• REQUIRED ACTION:
Below are some entries. Copy each line that holds the string "experience".

• ENTRIES SHOWN:
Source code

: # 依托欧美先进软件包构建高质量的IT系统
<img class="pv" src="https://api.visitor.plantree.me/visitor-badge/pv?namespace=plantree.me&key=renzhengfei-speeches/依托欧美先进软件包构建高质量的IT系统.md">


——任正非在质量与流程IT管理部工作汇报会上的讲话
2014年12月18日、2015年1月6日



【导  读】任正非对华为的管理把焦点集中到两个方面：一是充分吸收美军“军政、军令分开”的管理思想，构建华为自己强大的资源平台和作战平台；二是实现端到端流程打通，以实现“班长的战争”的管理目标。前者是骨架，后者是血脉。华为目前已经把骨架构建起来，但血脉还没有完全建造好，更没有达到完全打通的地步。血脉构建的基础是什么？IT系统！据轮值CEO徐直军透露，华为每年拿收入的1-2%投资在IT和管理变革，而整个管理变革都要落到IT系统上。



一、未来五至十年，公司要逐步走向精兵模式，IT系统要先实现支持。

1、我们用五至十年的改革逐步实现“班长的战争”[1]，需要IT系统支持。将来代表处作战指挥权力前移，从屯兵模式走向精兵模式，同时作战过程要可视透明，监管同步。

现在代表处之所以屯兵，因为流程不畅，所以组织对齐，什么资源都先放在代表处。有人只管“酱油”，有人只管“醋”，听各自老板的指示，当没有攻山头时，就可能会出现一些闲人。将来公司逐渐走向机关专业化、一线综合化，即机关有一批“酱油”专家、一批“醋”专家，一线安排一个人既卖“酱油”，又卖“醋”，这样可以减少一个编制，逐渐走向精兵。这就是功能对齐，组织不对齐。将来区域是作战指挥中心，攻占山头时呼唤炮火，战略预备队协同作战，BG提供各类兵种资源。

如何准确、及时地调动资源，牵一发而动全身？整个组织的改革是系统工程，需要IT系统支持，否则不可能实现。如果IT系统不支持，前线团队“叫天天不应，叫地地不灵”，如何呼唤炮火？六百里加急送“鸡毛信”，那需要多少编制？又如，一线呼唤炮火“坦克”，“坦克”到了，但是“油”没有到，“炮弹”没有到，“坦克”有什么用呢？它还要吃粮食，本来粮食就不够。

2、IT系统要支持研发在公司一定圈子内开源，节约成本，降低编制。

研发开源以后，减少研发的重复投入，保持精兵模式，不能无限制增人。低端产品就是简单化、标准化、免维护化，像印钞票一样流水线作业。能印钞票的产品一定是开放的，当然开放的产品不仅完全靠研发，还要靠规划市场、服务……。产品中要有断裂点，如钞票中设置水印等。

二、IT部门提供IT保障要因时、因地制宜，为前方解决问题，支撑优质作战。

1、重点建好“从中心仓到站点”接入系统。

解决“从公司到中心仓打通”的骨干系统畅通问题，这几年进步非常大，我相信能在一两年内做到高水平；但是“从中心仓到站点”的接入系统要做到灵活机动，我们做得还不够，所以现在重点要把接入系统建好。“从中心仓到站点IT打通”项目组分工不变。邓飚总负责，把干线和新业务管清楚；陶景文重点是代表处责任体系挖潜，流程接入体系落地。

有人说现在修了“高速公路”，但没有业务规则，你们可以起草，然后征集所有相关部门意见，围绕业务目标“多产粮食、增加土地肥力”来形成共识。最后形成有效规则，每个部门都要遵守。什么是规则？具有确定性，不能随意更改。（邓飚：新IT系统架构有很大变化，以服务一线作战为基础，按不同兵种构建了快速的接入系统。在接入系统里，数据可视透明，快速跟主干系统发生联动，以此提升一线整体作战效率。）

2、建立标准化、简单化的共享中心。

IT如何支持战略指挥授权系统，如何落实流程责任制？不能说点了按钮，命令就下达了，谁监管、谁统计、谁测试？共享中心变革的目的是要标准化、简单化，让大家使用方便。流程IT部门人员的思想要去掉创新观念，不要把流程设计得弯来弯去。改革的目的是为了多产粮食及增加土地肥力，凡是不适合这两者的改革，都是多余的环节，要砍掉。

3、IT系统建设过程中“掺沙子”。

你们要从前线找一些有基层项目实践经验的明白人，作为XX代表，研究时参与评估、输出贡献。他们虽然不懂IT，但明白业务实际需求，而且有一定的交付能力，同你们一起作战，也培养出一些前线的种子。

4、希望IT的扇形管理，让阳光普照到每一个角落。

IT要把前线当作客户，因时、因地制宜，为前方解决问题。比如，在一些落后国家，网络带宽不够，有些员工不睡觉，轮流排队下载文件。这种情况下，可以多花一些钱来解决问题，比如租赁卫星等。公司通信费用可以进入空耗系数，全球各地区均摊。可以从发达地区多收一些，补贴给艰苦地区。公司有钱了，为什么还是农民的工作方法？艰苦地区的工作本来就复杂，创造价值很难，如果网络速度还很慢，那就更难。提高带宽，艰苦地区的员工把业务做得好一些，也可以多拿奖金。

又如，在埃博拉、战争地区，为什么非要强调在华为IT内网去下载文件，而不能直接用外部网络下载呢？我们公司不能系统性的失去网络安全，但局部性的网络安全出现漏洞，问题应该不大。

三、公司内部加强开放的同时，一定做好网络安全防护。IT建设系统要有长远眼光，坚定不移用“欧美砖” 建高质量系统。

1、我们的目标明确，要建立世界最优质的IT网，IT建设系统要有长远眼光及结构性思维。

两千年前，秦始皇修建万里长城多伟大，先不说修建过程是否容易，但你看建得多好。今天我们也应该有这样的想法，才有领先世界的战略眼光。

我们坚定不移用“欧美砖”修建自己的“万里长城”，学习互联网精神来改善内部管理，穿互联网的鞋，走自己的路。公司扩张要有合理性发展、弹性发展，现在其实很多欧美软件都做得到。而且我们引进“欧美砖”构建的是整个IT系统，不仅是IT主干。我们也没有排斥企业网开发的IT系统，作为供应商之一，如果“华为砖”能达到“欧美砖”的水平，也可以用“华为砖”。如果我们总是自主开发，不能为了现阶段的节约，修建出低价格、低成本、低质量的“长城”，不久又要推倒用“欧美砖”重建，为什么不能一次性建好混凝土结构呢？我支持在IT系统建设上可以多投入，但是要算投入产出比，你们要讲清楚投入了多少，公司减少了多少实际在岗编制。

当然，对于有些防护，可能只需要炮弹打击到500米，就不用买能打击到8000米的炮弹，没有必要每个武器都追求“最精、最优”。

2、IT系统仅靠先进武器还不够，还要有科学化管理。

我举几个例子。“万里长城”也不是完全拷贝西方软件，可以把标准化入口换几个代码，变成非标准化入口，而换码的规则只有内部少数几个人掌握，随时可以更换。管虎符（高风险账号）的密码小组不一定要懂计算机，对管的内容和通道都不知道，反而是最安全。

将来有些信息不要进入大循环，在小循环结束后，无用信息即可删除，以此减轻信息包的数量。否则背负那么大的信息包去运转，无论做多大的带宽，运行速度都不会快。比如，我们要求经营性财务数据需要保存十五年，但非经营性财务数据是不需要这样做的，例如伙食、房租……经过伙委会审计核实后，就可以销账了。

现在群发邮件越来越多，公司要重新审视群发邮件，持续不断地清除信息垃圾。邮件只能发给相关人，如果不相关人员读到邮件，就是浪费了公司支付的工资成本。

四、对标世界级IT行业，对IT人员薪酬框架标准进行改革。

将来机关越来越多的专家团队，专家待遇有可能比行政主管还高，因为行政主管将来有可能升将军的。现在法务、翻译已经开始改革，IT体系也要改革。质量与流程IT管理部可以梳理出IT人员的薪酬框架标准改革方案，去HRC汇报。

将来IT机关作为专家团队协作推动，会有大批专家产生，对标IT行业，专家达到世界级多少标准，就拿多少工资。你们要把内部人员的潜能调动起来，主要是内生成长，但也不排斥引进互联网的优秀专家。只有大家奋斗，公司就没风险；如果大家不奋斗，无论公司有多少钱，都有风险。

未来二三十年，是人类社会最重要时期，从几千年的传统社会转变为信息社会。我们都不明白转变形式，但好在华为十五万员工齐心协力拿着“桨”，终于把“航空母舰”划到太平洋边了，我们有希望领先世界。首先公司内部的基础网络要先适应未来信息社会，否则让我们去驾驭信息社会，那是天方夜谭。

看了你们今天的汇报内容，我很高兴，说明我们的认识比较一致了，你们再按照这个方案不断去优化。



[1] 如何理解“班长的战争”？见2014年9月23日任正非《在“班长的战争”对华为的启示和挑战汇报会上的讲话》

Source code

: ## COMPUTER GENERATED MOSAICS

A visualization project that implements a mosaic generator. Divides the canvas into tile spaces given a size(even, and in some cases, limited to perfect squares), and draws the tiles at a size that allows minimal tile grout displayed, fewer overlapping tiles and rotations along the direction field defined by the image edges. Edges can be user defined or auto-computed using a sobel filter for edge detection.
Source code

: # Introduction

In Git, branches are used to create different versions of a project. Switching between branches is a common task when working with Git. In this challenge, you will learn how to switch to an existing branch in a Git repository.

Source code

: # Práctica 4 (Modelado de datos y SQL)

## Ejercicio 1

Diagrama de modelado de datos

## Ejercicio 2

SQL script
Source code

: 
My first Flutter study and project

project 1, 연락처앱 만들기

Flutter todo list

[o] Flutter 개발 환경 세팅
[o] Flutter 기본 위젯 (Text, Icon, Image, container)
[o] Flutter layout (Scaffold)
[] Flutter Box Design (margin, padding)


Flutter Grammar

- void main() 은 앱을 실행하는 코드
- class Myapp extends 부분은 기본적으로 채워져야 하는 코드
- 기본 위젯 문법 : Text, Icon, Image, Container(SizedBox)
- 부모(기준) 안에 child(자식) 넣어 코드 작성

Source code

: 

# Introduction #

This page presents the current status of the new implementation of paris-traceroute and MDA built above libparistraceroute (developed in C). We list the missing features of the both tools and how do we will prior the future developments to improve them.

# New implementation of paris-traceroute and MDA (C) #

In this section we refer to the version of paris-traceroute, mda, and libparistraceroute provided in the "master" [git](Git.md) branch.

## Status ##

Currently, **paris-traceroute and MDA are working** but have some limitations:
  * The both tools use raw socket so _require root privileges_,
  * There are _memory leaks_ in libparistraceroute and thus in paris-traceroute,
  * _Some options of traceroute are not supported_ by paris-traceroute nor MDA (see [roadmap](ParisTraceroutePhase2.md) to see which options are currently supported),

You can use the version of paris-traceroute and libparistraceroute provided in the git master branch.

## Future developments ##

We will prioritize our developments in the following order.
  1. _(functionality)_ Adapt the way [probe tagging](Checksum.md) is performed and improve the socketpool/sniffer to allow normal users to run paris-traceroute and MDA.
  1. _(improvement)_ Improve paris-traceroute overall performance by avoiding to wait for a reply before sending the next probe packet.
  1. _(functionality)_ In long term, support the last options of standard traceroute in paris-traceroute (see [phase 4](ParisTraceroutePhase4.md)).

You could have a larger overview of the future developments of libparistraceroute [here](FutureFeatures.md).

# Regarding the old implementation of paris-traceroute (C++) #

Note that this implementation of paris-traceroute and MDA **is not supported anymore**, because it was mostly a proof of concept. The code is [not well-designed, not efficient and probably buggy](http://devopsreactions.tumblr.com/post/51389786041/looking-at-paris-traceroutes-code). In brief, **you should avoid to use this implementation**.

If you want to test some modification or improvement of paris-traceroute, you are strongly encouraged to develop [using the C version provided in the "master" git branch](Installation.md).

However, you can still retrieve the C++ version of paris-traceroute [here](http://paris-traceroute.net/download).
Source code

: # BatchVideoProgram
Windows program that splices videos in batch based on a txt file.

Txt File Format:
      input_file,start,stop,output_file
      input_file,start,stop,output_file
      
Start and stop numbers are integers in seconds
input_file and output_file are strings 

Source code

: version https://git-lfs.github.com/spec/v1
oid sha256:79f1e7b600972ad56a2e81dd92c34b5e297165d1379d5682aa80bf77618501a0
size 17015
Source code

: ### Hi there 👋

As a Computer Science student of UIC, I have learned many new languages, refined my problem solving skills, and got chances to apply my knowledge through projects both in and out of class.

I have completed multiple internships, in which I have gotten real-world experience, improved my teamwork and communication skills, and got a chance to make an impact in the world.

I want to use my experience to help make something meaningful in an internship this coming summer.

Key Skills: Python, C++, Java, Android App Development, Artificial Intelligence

• ANSWER TO THE PROBLEM:
I have completed multiple internships, in which I have gotten real-world experience, improved my teamwork and communication skills, and got a chance to make an impact in the world.
I want to use my experience to help make something meaningful in an internship this coming summer.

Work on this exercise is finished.